= Beginning of Section =
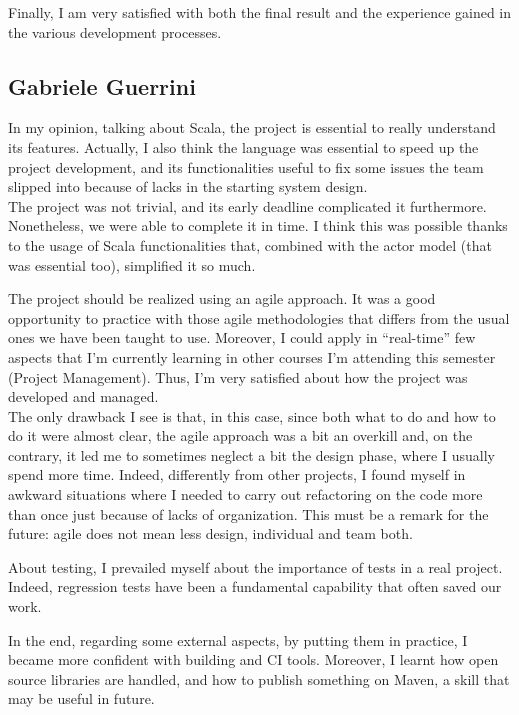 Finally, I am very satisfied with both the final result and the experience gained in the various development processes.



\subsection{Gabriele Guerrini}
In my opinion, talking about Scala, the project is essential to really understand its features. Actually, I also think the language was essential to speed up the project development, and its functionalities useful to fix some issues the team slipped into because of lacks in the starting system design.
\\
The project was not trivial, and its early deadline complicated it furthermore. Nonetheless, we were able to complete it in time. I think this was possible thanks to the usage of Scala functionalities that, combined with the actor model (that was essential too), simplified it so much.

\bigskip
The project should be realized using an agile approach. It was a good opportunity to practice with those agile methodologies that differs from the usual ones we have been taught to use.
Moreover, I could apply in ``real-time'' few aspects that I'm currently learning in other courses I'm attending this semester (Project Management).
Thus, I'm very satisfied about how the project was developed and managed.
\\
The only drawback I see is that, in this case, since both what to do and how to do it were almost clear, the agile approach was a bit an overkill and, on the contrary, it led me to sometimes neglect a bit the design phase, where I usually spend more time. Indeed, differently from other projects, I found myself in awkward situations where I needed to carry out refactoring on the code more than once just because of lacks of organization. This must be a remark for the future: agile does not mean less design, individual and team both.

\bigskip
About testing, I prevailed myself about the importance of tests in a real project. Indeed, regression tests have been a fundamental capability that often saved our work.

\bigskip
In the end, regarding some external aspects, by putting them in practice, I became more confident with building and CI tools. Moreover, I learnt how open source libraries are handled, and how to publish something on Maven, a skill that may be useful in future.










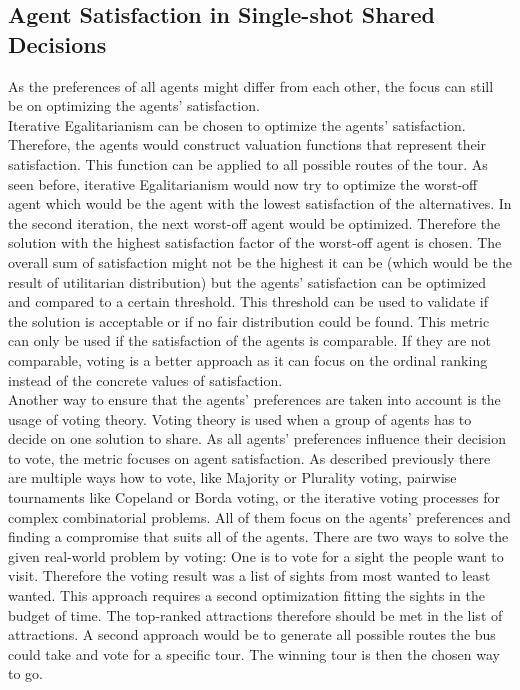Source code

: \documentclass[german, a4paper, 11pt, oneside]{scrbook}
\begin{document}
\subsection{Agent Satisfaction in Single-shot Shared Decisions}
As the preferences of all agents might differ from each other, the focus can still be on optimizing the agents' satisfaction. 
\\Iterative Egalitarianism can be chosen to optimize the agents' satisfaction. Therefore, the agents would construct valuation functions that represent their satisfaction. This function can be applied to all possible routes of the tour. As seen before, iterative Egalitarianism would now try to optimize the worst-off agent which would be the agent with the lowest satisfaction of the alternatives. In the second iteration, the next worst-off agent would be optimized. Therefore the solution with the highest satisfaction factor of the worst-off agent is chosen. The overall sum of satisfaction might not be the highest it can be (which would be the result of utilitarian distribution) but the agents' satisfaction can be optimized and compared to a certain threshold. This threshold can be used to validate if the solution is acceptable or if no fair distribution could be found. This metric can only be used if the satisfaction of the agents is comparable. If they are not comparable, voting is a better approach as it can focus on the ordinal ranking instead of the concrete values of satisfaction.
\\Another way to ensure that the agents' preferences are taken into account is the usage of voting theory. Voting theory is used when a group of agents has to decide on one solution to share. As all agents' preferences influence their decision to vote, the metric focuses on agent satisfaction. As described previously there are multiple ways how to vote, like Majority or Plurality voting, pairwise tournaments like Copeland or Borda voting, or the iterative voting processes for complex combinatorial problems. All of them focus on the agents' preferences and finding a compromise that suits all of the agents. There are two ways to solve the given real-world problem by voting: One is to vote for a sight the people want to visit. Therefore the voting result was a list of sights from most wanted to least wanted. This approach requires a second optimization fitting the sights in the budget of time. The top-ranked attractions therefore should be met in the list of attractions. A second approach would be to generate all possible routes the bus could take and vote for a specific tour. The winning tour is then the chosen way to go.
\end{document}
= End of Section =
Try it – In the listing above, the required lines run from the line with "In the end, regarding" through the line with "As the preferences". Output exactly those lines, omitting pictures.

Exercise solution –
In the end, regarding some external aspects, by putting them in practice, I became more confident with building and CI tools. Moreover, I learnt how open source libraries are handled, and how to publish something on Maven, a skill that may be useful in future.










Source code

: \documentclass[german, a4paper, 11pt, oneside]{scrbook}
\begin{document}
\subsection{Agent Satisfaction in Single-shot Shared Decisions}
As the preferences of all agents might differ from each other, the focus can still be on optimizing the agents' satisfaction. 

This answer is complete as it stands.